Materials provided:

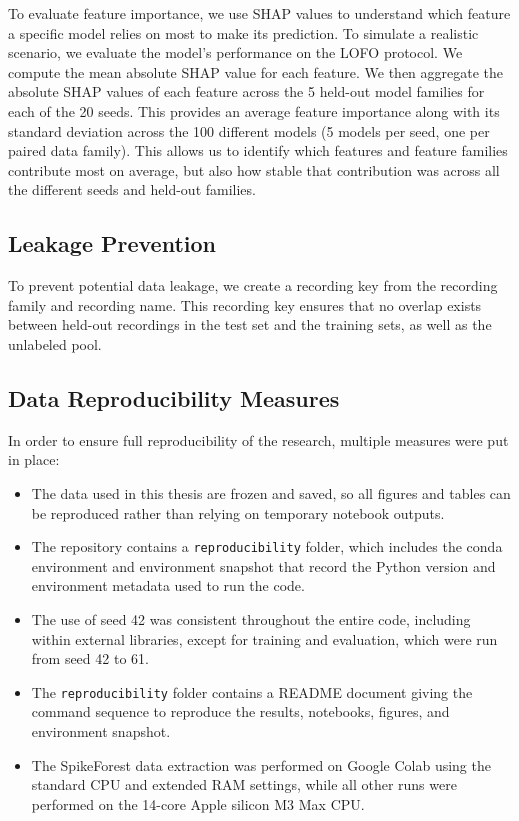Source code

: To evaluate feature importance, we use SHAP values \parencite{lundberg2017unifiedapproachinterpretingmodel} to understand which feature a specific model relies on most to make its prediction. To simulate a realistic scenario, we evaluate the model's performance on the LOFO protocol. We compute the mean absolute SHAP value for each feature. We then aggregate the absolute SHAP values of each feature across the 5 held-out model families for each of the 20 seeds. This provides an average feature importance along with its standard deviation across the 100 different models (5 models per seed, one per paired data family). This allows us to identify which features and feature families contribute most on average, but also how stable that contribution was across all the different seeds and held-out families.

\subsection{Leakage Prevention}

To prevent potential data leakage, we create a recording key from the recording family and recording name. This recording key ensures that no overlap exists between held-out recordings in the test set and the training sets, as well as the unlabeled pool. 

\subsection{Data Reproducibility Measures}

In order to ensure full reproducibility of the research, multiple measures were put in place:

\begin{itemize}
    \item The data used in this thesis are frozen and saved, so all figures and tables can be reproduced rather than relying on temporary notebook outputs.
    \item The repository contains a \texttt{reproducibility} folder, which includes the conda environment and environment snapshot that record the Python version and environment metadata used to run the code.
    \item The use of seed 42 was consistent throughout the entire code, including within external libraries, except for training and evaluation, which were run from seed 42 to 61.
    \item The \texttt{reproducibility} folder contains a README document giving the command sequence to reproduce the results, notebooks, figures, and environment snapshot.
    \item The SpikeForest data extraction was performed on Google Colab using the standard CPU and extended RAM settings, while all other runs were performed on the 14-core Apple silicon M3 Max CPU.
\end{itemize}
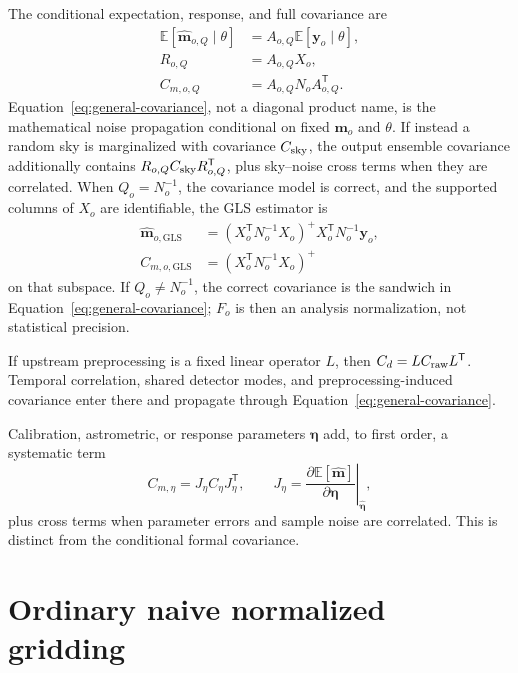 \documentclass[11pt]{article}
\newcommand{\E}{\mathbb{E}}
\newcommand{\trans}{\mathsf{T}}
\begin{document}
The conditional expectation, response, and full covariance are
\begin{align}
  \E[\widehat{\boldsymbol m}_{o,Q}\mid\theta]
    &= A_{o,Q}\E[\boldsymbol y_o\mid\theta],
  \label{eq:general-mean}\\
  R_{o,Q} &= A_{o,Q}X_o,
  \label{eq:general-response}\\
  C_{m,o,Q}
    &= A_{o,Q}N_oA_{o,Q}^\trans .
  \label{eq:general-covariance}
\end{align}
Equation~\eqref{eq:general-covariance}, not a diagonal product name, is the
mathematical noise propagation conditional on fixed \(\boldsymbol m_o\) and
\(\theta\). If instead a random sky is marginalized with covariance
\(C_{\rm sky}\), the output ensemble covariance additionally contains
\(R_{o,Q}C_{\rm sky}R_{o,Q}^\trans\), plus sky--noise cross terms when they are
correlated. When \(Q_o=N_o^{-1}\),
the covariance model is correct, and the supported columns of \(X_o\) are
identifiable, the GLS estimator is
\begin{align}
  \widehat{\boldsymbol m}_{o,\mathrm{GLS}}
    &= (X_o^\trans N_o^{-1}X_o)^{+}
       X_o^\trans N_o^{-1}\boldsymbol y_o,
  \label{eq:gls-estimator}\\
  C_{m,o,\mathrm{GLS}}
    &= (X_o^\trans N_o^{-1}X_o)^{+}
  \label{eq:gls-covariance}
\end{align}
on that subspace. If \(Q_o\neq N_o^{-1}\), the correct covariance is the
sandwich in Equation~\eqref{eq:general-covariance}; \(F_o\) is then an analysis
normalization, not statistical precision.

If upstream preprocessing is a fixed linear operator \(L\), then
\(C_d=L C_{\rm raw}L^\trans\). Temporal correlation, shared detector modes, and
preprocessing-induced covariance enter there and propagate through
Equation~\eqref{eq:general-covariance}.

Calibration, astrometric, or response parameters \(\boldsymbol\eta\) add, to
first order, a systematic term
\begin{equation}
 C_{m,\eta}=J_\eta C_\eta J_\eta^\trans,
 \qquad
 J_\eta=\left.
 \frac{\partial\E[\widehat{\boldsymbol m}]}{\partial\boldsymbol\eta}
 \right|_{\widehat{\boldsymbol\eta}},
 \label{eq:systematic-covariance}
\end{equation}
plus cross terms when parameter errors and sample noise are correlated. This
is distinct from the conditional formal covariance.

\section{Ordinary naive normalized gridding}
\end{document}
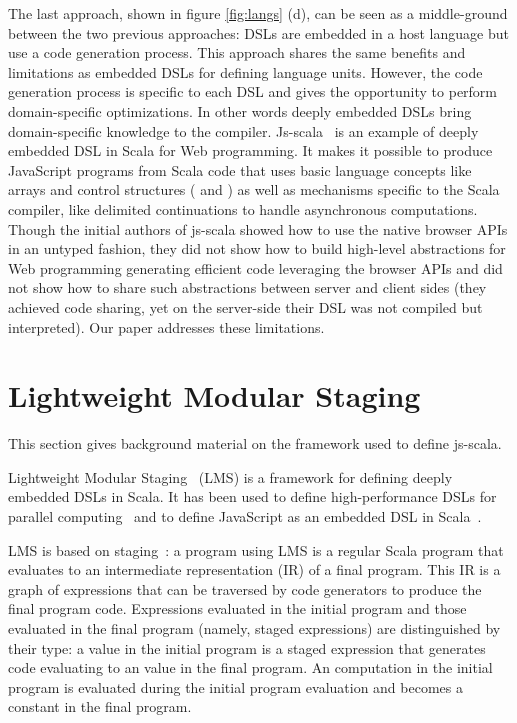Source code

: \documentclass[preprint]{sigplanconf}
\begin{document}
The last approach, shown in figure \ref{fig:langs} (d), can be seen as a middle-ground between the
two previous approaches: DSLs are embedded in a host language but use a code generation process.
This approach shares the same benefits and limitations as embedded DSLs for defining language units.
However, the code generation process is specific to each DSL and gives the opportunity to perform
domain-specific optimizations. In other words deeply embedded DSLs bring domain-specific knowledge
to the compiler. Js-scala~\cite{Kossakowski12_JsDESL} is an example of deeply embedded DSL in Scala
for Web programming. It makes it possible to produce JavaScript programs from Scala code that uses
basic language concepts like arrays and control structures ( and ) as well as
mechanisms specific to the Scala compiler, like delimited continuations to handle asynchronous
computations. Though the initial authors of js-scala showed how to use the native browser APIs in an
untyped fashion, they did not show how to build high-level abstractions for Web programming
generating efficient code leveraging the browser APIs and did not show how to share such
abstractions between server and client sides (they achieved code sharing, yet on the server-side
their DSL was not compiled but interpreted). Our paper addresses these limitations.

\section{Lightweight Modular Staging}
\label{sec:lms}

This section gives background material on the framework used to define js-scala.

Lightweight Modular Staging~\cite{Rompf12_LMSThesis, Rompf12_LMS} (LMS) is a framework for defining
deeply embedded DSLs in Scala. It has been used to define high-performance DSLs for parallel
computing~\cite{Brown11_Parallel} and to define JavaScript as an embedded DSL in
Scala~\cite{Kossakowski12_JsDESL}.

LMS is based on staging~\cite{Jorring1986_Staging}: a program using LMS is a regular Scala program
that evaluates to an intermediate representation (IR) of a final program. This IR is a graph of
expressions that can be traversed by code generators to produce the final program code. Expressions
evaluated in the initial program and those evaluated in the final program (namely, staged
expressions) are distinguished by their type: a  value in the initial program is a
staged expression that generates code evaluating to an  value in the final program. An
 computation in the initial program is evaluated during the initial program evaluation and
becomes a constant in the final program.
\end{document}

What is being asked: Counting the lines above that hold "between", reply with the number and no other words.

Output below: 3